Las raíces de esta convivencia se hunden en leyenda y en historia. Se dice que, cinco años después de alcanzar la iluminación, Buda visitó Sri Lanka para mediar en un conflicto entre dos reyes naga que pleiteaban por un trono engastado en gemas. Sobre esa silla se levantó el stupa Rajayathana, hoy revestido de plata y considerado uno de los 16 Solosmasthana —es decir, uno de los principales lugares de peregrinación budista en Sri Lanka. A solo 700 metros, el templo hindú Nagapooshani Amman sigue recibiendo a devotos tamil.
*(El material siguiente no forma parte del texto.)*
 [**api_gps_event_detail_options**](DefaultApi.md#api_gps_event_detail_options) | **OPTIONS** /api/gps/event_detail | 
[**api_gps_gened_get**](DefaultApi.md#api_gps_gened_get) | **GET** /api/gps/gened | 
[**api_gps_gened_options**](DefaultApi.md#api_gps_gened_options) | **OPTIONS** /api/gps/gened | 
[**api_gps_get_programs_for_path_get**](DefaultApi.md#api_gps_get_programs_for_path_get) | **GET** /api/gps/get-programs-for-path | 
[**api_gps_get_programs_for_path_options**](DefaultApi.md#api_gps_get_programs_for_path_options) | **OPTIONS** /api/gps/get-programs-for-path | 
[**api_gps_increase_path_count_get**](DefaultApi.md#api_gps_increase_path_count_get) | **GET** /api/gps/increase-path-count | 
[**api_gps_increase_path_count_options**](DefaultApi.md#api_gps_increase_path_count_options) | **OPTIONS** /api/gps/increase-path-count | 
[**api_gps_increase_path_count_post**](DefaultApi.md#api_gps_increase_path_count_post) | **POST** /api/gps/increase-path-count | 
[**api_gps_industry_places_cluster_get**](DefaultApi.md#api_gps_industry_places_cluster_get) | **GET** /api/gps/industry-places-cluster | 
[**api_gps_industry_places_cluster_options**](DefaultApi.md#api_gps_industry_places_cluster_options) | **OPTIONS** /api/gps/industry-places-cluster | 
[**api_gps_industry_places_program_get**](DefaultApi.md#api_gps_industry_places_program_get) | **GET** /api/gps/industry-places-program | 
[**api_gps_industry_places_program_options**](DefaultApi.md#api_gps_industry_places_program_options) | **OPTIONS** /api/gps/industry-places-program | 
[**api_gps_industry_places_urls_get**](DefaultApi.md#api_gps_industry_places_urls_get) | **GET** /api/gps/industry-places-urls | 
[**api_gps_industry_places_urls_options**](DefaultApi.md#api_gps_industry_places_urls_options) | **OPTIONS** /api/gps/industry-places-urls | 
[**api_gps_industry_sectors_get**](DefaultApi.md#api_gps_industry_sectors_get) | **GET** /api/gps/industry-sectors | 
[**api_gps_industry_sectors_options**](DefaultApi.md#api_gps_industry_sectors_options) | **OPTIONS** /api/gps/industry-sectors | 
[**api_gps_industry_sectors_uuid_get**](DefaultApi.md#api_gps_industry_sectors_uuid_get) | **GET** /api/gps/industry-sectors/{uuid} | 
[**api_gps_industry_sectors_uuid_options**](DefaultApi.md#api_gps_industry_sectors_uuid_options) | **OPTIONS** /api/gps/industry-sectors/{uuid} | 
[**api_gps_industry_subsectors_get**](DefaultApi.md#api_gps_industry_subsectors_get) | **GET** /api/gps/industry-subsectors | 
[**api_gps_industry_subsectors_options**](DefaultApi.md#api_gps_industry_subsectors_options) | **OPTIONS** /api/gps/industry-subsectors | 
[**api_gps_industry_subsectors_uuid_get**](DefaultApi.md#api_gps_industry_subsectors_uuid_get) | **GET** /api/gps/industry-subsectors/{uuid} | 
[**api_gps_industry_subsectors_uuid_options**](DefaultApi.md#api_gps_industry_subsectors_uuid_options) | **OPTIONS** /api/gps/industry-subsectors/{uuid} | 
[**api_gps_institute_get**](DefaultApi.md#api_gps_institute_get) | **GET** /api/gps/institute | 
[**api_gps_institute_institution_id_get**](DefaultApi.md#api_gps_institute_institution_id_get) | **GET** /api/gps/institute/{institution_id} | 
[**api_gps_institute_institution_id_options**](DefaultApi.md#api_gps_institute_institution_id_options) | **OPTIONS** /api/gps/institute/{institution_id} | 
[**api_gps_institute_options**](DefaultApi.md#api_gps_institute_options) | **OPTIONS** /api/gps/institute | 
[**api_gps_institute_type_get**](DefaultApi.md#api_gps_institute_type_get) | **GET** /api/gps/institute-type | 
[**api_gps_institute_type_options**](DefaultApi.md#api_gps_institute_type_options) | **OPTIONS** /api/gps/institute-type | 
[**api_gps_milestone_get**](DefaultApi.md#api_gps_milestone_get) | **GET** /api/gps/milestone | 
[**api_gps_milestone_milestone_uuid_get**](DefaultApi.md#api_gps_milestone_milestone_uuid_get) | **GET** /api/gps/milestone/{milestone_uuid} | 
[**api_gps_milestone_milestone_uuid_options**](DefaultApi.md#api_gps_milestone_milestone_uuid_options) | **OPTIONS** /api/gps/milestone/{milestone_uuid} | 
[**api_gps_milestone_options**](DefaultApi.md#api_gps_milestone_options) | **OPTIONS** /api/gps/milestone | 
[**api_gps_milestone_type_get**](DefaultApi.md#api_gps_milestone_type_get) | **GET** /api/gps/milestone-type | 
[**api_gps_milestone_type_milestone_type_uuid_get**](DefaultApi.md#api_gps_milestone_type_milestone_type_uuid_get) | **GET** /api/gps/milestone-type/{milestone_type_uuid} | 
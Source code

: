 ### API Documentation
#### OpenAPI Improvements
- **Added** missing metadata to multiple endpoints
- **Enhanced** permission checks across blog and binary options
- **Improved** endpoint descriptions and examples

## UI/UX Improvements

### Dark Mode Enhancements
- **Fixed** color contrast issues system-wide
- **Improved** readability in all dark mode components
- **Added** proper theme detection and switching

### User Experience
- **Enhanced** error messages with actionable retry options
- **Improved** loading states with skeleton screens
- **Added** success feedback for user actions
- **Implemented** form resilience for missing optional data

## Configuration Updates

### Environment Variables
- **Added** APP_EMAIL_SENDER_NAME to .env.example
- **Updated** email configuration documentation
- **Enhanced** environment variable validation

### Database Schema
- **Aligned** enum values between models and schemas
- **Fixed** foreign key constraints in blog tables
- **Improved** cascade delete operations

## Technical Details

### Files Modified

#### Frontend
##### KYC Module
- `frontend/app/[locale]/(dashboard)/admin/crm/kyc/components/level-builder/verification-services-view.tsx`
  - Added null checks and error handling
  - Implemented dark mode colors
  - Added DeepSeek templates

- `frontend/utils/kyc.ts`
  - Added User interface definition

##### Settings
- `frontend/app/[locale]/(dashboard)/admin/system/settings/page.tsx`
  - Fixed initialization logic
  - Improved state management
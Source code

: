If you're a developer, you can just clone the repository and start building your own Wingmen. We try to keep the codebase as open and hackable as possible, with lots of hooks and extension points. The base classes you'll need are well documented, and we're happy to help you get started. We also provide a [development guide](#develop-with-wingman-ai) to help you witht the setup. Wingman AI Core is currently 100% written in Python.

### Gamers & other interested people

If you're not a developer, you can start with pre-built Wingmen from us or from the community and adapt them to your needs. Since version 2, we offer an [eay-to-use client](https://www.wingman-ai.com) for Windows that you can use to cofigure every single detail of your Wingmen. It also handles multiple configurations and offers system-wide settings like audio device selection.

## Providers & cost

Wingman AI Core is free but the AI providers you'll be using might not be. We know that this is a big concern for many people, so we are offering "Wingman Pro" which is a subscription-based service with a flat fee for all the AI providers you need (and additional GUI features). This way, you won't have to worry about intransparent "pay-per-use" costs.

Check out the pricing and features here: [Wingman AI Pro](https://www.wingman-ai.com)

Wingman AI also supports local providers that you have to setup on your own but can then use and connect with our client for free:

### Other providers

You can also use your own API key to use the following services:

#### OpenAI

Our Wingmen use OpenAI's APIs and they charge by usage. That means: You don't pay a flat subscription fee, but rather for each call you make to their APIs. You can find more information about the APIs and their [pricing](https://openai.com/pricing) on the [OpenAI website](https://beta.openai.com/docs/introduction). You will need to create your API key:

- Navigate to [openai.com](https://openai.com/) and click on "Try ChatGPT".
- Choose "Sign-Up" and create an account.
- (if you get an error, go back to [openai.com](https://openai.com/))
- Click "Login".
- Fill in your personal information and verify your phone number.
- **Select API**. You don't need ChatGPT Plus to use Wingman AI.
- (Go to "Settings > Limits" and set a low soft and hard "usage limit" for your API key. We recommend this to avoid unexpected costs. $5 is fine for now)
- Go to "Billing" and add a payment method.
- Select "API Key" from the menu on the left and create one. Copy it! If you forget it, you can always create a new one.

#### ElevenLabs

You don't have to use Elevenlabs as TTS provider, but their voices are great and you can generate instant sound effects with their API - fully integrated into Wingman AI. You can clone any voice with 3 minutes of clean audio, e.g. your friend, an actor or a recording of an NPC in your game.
Durante siglos, estos dos centros sagrados sobrevivieron guerras, invasiones coloniales y años de conflicto interno, y sin embargo resurgieron de sus escombros como testimonio de resiliencia espiritual.
Cuando, entre los siglos XVI y XX, portugueses, holandeses y británicos saquearon y devastaron templos, Nagadeepa también sufrió. Más tarde, en los años más oscuros de la guerra civil, las estructuras quedaron casi destruidas. En un acto extraordinario, el venerable Brahamanawatte Dhammakitti Tissa Thero se posicionó en defensa de la comunidad musulmana local aun cuando el LTTE emitió órdenes de desalojo. Bajo su protección, muchos musulmanes permanecieron y sobrevivieron. Fue ese gesto —un puente entre creyentes— el que cimentó el espíritu de reconciliación que hoy permanece. Tras 2009, los templos volvieron a erigirse, ladrillo a ladrillo, oración a oración, manos de hindúes y budistas trabajando codo a codo.
Lo que distingue este territorio de otros centros de peregrinación es la simultaneidad del culto: en el alba, mientras los budistas circunvalan el stupa plateado, los hindúes realizan abluciones en el templo cercano, sin horarios estipulados ni fronteras religiosas visibles. Procesiones conjuntas, conocidas como Nagadeepa Perahera, recorren las angostas sendas del islote cuando llega el mes festivo. Las piedras muestran inscripciones de serpientes naga, y la arquitectura integra símbolos budistas e hindúes en un mismo enclave. Los rituales de purificación utilizan agua bendita sobre las mismas piedras sagradas, símbolo claro de unión: quienes rezan lo hacen en el mismo suelo, entre luces y murmullos que no distinguen credo.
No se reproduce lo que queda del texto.